Why Talk about Sin?

L0029215 Adam and Eve under the Tree of life, woodcut 1547

So, what are your views on “sin”?  Much of how you might answer that question depends on your background–how you raised, and whether you were raised as a Christian (or Jew or Muslim), and what kind.

I have written about sin before, but I was prompted to do so again by this article in The New York Times:  Raising Children without the Concept of Sin.  The author of the article was raised in a fundamentalist tradition, and in her words, ” sin was the inflexible yardstick by which I was measured.”  Her world was very small, very rigid, and very scary:  everything was a possible temptation, every thought and act had to be scrutinized for fear of judgment and punishment.  No wonder that by the time she had children of her own, her faith was in tatters.  She chose to raise her children “without the concept of sin,” at least as it is traditionally taught in the Christian church, and to believe that social activism is the most important moral orientation for one’s life.

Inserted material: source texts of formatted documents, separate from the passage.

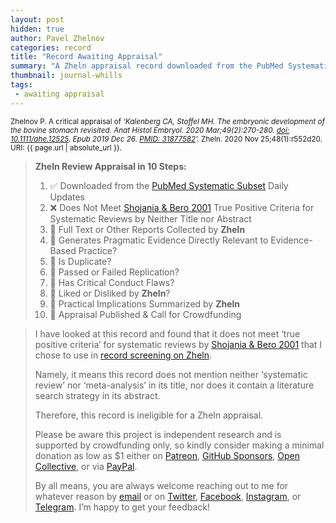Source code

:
 ```yaml
---
layout: post
hidden: true
author: Pavel Zhelnov
categories: record
title: "Record Awaiting Appraisal"
summary: "A Zheln appraisal record downloaded from the PubMed Systematic Subset daily updates."
thumbnail: journal-whills
tags:
 - awaiting appraisal
---
```


<small id="citation">Zhelnov P. A critical appraisal of _‘Kalenberg CA, Stoffel MH. The embryonic development of the bovine stomach revisited. Anat Histol Embryol. 2020 Mar;49(2):270-280. [doi: 10.1111/ahe.12525](https://doi.org/10.1111/ahe.12525). Epub 2019 Dec 26. [PMID: 31877582](https://pubmed.gov/31877582)’._ Zheln. 2020 Nov 25;48(1):r552d20. URI: {{ page.url | absolute_url }}.</small>

> **Zheln Review Appraisal in 10 Steps:**
>
> 1. ✅ Downloaded from the [PubMed Systematic Subset](https://github.com/p1m-ortho/qs-global-ortho-search-queries/blob/global-sr-query/README.md) Daily Updates
> 2. ❌ Does Not Meet [Shojania & Bero 2001](https://www.researchgate.net/publication/11820967_Taking_Advantage_of_the_Explosion_of_Systematic_Reviews_An_Efficient_MEDLINE_Search_Strategy) True Positive Criteria for Systematic Reviews by Neither Title nor Abstract
> 3. 🔄 Full Text or Other Reports Collected by **Zheln**
> 4. 🔄 Generates Pragmatic Evidence Directly Relevant to Evidence-Based Practice?
> 5. 🔄 Is Duplicate?
> 6. 🔄 Passed or Failed Replication?
> 7. 🔄 Has Critical Conduct Flaws?
> 8. 🔄 Liked or Disliked by **Zheln**?
> 9. 🔄 Practical Implications Summarized by **Zheln**
> 10. 🔄 Appraisal Published & Call for Crowdfunding

> I have looked at this record and found that it does not meet ‘true positive criteria’ for systematic reviews by [Shojania & Bero 2001](https://www.researchgate.net/publication/11820967_Taking_Advantage_of_the_Explosion_of_Systematic_Reviews_An_Efficient_MEDLINE_Search_Strategy) that I chose to use in [record screening on Zheln](https://github.com/p1m-ortho/qs-global-ortho-search-queries/blob/global-sr-query/README.md#record-screening).
>
> Namely, it means this record does not mention neither ‘systematic review’ nor ‘meta-analysis’ in its title, nor does it contain a literature search strategy in its abstract.
>
> Therefore, this record is ineligible for a Zheln appraisal.
>
> Please be aware this project is independent research and is supported by crowdfunding only, so kindly consider making a minimal donation as low as $1 either on [Patreon](https://patreon.com/zheln), [GitHub Sponsors](https://github.com/sponsors/drzhelnov), [Open Collective](https://opencollective.com/zheln), or via [PayPal](https://paypal.me/pjelnov).
>
> By all means, you are always welcome reaching out to me for whatever reason by [email](mailto:pavel@zheln.com) or on [Twitter](https://twitter.com/drzhelnov), [Facebook](https://facebook.com/drzhelnov), [Instagram](https://instagram.com/igzheln), or [Telegram](https://t.me/drzhelnov). I’m happy to get your feedback!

It is interesting, though, that the author does actually have a concept of sin; she says, “the greatest sin of all is failing to be an engaged citizen of the world.”  That is her moral code, and the one she is passing on to her daughters.  I wonder what the word means to her, or if it is just a synonym for a failing, a mistake.  I wonder if judging others by any standard of behavior–even if it is “better” behavior than what she was judged for as a child (reading Glamour magazine, for example)–is a helpful corrective.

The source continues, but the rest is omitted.